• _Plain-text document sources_

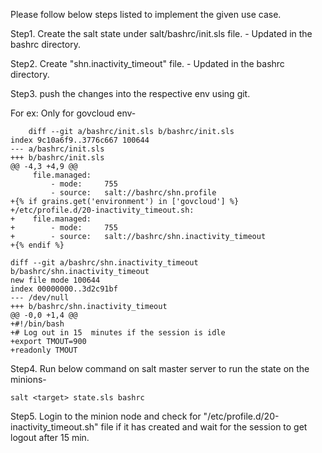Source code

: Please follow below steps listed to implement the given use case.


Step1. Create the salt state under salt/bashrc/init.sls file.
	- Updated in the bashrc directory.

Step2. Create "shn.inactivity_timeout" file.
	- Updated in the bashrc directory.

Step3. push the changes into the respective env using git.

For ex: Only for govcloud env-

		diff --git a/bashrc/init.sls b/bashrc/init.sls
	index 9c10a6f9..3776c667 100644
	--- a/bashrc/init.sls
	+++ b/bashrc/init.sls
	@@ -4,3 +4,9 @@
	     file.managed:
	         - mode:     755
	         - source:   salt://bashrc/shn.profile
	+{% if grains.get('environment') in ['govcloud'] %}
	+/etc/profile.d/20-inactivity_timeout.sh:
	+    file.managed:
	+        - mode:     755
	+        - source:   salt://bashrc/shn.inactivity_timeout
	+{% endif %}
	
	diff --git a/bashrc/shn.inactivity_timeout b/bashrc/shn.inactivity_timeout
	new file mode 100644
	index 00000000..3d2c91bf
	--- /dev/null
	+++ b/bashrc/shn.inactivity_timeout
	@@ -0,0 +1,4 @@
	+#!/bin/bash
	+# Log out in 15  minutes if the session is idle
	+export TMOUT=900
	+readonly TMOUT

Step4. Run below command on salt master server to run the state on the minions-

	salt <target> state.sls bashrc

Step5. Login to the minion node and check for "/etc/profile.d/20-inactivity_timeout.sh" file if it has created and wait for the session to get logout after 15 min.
--
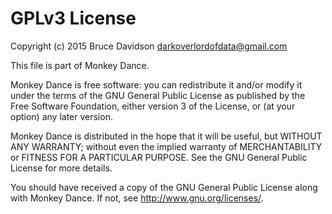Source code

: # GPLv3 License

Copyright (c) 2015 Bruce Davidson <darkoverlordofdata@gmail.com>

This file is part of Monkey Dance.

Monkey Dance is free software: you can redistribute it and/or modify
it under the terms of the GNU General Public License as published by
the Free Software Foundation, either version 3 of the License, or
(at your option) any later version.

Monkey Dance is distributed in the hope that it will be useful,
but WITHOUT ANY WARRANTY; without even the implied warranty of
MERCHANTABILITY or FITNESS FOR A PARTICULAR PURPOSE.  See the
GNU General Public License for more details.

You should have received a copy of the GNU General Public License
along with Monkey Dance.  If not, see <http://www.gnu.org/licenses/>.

• _Your instructions_
Set down, from the entries above, exactly the lines from the one with "MERCHANTABILITY or FITNESS" up to and including the one with "along with Monkey", and no other lines.

• _Task result_
MERCHANTABILITY or FITNESS FOR A PARTICULAR PURPOSE.  See the
GNU General Public License for more details.

You should have received a copy of the GNU General Public License
along with Monkey Dance.  If not, see <http://www.gnu.org/licenses/>.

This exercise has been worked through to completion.